Helga Township is a township in Hubbard County, Minnesota, United States. The population was 1,648 at the 2020 census.

Helga Township was given the name of one of the first white children born within its borders.

==Geography==
According to the United States Census Bureau, the township has a total area of 35.7 sqmi, of which 33.2 sqmi is land and 2.5 sqmi (6.93%) is water.

==Demographics==
As of the census of 2000, there were 1,109 people, 384 households, and 324 families residing in the township. The population density was 33.4 PD/sqmi. There were 430 housing units at an average density of 13.0 /sqmi. The racial makeup of the township was 95.67% White, 2.71% Native American, 0.45% Asian, and 1.17% from two or more races. Hispanic or Latino of any race were 0.72% of the population.
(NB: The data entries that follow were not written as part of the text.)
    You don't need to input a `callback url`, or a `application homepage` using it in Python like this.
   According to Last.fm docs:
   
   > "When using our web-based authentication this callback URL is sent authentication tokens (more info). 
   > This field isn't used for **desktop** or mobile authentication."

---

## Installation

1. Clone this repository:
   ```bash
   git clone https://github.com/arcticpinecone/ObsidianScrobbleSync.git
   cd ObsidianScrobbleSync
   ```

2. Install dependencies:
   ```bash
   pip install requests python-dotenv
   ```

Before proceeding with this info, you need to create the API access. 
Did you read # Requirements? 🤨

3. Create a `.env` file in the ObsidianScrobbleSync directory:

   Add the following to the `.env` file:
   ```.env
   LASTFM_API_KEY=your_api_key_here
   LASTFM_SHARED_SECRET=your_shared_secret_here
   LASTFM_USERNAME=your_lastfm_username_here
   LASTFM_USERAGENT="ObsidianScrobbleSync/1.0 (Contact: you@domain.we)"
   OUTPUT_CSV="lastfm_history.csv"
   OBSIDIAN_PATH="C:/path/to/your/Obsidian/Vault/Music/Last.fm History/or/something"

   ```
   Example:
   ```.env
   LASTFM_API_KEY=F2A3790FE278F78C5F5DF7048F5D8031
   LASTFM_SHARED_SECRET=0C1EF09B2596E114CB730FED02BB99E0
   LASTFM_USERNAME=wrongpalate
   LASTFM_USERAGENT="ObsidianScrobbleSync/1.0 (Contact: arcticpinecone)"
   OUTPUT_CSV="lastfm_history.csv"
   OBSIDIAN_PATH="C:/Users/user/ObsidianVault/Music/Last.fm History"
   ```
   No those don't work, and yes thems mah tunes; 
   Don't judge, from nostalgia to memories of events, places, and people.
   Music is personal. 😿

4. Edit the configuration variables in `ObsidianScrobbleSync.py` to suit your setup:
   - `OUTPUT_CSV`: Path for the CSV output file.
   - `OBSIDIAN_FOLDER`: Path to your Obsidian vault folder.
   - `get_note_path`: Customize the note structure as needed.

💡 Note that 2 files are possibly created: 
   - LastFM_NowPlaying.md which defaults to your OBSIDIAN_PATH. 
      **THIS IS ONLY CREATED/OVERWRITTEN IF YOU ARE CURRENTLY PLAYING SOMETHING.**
There were 384 households, out of which 41.1% had children under the age of 18 living with them, 76.8% were married couples living together, 4.7% had a female householder with no husband present, and 15.6% were non-families. 13.3% of all households were made up of individuals, and 3.9% had someone living alone who was 65 years of age or older. The average household size was 2.89 and the average family size was 3.15.

In the township the population was spread out, with 29.5% under the age of 18, 7.4% from 18 to 24, 29.8% from 25 to 44, 26.1% from 45 to 64, and 7.3% who were 65 years of age or older. The median age was 37 years. For every 100 females, there were 105.8 males. For every 100 females age 18 and over, there were 108.5 males.

The median income for a household in the township was $46,645, and the median income for a family was $50,000. Males had a median income of $33,333 versus $21,726 for females. The per capita income for the township was $19,410. About 3.8% of families and 5.4% of the population were below the poverty line, including 5.0% of those under age 18 and 2.5% of those age 65 or over.